DATA IN THIS EXERCISE:
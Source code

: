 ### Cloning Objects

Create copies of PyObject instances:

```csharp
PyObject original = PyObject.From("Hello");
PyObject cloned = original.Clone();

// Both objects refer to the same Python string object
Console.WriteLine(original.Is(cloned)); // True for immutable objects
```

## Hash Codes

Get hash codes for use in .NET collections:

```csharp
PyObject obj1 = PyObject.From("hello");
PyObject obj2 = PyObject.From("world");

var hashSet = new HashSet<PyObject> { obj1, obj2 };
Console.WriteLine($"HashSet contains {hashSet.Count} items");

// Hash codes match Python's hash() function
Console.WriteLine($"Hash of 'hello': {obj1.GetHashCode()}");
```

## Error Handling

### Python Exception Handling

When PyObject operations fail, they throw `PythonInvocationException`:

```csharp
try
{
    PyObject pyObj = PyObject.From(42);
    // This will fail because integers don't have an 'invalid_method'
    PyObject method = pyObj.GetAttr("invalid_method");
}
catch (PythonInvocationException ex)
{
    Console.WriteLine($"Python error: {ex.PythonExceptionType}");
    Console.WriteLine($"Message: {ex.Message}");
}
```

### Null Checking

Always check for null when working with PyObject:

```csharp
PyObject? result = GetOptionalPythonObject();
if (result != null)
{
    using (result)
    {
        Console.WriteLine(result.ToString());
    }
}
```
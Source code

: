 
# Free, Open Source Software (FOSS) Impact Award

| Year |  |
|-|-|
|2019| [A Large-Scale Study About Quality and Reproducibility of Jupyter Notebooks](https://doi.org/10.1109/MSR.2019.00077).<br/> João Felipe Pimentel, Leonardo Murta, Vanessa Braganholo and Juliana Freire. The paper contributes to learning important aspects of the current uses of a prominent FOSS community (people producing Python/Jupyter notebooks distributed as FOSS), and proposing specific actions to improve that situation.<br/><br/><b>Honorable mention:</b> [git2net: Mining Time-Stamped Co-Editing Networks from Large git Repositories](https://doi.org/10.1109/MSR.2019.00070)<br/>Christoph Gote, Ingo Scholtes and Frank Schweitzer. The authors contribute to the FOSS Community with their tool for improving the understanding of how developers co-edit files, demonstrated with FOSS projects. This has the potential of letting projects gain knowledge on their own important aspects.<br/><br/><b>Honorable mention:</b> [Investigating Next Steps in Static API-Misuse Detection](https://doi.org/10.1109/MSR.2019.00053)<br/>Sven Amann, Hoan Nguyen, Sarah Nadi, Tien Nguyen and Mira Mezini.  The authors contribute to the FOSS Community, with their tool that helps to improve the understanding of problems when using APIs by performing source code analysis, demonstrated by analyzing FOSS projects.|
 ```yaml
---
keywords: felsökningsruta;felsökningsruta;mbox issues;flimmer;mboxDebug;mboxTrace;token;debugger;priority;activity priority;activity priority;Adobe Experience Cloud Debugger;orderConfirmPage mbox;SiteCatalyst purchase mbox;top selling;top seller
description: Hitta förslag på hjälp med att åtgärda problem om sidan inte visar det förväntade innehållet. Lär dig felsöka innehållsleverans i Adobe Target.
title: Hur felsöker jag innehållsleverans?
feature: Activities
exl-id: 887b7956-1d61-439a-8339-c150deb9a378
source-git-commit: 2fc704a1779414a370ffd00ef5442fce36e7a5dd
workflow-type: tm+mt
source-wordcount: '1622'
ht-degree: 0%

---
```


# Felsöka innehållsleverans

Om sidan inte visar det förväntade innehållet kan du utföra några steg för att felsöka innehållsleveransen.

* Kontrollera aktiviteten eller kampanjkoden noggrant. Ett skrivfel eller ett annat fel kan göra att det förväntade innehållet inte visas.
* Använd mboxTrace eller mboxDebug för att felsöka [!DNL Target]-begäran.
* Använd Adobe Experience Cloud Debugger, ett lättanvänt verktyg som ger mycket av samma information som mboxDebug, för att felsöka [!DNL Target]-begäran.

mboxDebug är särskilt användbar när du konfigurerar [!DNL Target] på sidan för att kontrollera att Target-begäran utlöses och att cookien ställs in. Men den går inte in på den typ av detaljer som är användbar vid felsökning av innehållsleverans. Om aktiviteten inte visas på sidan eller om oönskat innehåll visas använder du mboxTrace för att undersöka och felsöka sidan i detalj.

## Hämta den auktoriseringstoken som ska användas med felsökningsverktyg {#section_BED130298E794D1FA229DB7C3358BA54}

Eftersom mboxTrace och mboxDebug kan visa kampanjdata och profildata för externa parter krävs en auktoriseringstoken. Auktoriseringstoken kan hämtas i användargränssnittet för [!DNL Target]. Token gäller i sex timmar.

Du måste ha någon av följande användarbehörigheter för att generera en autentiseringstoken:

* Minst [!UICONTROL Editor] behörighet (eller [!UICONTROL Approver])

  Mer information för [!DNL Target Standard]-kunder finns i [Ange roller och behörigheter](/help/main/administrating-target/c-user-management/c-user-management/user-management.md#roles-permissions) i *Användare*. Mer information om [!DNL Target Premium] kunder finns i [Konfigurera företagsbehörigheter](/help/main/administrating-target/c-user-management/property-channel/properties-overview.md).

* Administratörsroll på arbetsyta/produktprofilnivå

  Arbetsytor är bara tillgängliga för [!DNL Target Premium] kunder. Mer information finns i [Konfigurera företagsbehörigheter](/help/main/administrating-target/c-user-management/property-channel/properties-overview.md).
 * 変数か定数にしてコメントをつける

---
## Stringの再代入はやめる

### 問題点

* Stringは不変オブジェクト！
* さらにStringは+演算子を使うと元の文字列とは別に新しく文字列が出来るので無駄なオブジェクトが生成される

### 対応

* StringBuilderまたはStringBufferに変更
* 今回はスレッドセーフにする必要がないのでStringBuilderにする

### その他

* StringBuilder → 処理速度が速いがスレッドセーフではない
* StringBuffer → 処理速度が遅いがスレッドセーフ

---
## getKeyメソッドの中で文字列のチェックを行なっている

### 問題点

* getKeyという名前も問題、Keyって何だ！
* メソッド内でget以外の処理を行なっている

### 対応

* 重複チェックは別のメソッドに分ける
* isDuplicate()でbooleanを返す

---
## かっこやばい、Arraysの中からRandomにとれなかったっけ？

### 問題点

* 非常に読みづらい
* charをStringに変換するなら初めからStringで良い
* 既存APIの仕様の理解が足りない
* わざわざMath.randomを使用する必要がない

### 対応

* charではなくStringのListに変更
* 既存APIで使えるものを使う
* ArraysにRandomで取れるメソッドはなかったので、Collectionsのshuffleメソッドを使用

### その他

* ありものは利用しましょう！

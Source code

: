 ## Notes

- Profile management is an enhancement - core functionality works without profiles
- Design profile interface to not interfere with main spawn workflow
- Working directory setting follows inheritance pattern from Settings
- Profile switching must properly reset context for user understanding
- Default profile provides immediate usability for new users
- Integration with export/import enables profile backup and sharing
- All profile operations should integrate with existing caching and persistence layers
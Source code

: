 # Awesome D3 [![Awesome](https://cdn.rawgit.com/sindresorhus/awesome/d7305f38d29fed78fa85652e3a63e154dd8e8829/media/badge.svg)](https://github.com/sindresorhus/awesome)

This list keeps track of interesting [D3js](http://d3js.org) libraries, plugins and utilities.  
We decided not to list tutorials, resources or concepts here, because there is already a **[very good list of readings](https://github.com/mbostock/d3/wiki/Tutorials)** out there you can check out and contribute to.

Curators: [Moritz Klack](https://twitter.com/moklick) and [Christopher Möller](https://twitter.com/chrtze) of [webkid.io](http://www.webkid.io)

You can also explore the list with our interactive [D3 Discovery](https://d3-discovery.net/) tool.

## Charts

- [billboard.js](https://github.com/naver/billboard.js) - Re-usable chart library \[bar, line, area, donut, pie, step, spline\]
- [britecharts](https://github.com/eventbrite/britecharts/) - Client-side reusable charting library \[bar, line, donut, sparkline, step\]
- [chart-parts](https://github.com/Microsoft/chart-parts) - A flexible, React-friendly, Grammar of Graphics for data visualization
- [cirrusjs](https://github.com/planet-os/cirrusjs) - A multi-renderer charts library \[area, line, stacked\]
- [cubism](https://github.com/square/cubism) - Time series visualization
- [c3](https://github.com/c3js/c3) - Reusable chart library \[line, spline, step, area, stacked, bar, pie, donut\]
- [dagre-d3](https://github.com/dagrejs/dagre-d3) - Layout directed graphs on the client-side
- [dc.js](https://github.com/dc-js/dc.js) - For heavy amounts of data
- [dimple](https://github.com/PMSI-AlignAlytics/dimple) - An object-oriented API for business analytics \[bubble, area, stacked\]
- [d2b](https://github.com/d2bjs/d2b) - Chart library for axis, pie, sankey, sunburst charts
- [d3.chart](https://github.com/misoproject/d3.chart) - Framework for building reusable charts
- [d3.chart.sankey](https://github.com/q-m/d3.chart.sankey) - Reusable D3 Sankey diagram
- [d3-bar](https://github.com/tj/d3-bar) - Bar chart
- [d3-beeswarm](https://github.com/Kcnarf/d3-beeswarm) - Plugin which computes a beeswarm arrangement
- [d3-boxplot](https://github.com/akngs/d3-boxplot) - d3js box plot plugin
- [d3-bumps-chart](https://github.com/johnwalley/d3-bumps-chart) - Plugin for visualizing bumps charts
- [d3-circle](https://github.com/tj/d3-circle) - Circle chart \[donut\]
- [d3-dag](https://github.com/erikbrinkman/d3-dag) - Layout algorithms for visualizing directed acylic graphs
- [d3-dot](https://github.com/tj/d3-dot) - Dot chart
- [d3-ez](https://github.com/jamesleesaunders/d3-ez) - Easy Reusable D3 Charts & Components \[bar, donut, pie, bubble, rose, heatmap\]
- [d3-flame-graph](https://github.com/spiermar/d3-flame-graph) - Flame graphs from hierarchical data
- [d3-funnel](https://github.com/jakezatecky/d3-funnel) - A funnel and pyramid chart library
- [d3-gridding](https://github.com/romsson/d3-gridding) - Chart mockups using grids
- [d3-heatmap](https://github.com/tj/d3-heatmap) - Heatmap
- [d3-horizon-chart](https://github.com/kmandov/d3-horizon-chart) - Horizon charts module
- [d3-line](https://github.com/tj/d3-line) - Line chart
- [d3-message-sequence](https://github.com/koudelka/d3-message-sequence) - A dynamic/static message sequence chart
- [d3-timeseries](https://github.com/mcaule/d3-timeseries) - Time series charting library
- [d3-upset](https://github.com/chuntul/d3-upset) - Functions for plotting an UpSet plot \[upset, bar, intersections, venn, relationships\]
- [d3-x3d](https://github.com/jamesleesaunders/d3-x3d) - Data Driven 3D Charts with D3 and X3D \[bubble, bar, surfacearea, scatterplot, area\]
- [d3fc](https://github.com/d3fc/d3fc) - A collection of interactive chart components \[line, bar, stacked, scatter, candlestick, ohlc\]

EXERCISE DESCRIPTION:
Look back at the entries above and repeat, unchanged, every line from the line holding "This list keeps" through the line holding "- [dc.js](https://github.com/dc-js/dc.js) - For".

EXERCISE ANSWER:
This list keeps track of interesting [D3js](http://d3js.org) libraries, plugins and utilities.  
We decided not to list tutorials, resources or concepts here, because there is already a **[very good list of readings](https://github.com/mbostock/d3/wiki/Tutorials)** out there you can check out and contribute to.

Curators: [Moritz Klack](https://twitter.com/moklick) and [Christopher Möller](https://twitter.com/chrtze) of [webkid.io](http://www.webkid.io)

You can also explore the list with our interactive [D3 Discovery](https://d3-discovery.net/) tool.

## Charts

- [billboard.js](https://github.com/naver/billboard.js) - Re-usable chart library \[bar, line, area, donut, pie, step, spline\]
- [britecharts](https://github.com/eventbrite/britecharts/) - Client-side reusable charting library \[bar, line, donut, sparkline, step\]
- [chart-parts](https://github.com/Microsoft/chart-parts) - A flexible, React-friendly, Grammar of Graphics for data visualization
- [cirrusjs](https://github.com/planet-os/cirrusjs) - A multi-renderer charts library \[area, line, stacked\]
- [cubism](https://github.com/square/cubism) - Time series visualization
- [c3](https://github.com/c3js/c3) - Reusable chart library \[line, spline, step, area, stacked, bar, pie, donut\]
- [dagre-d3](https://github.com/dagrejs/dagre-d3) - Layout directed graphs on the client-side
- [dc.js](https://github.com/dc-js/dc.js) - For heavy amounts of data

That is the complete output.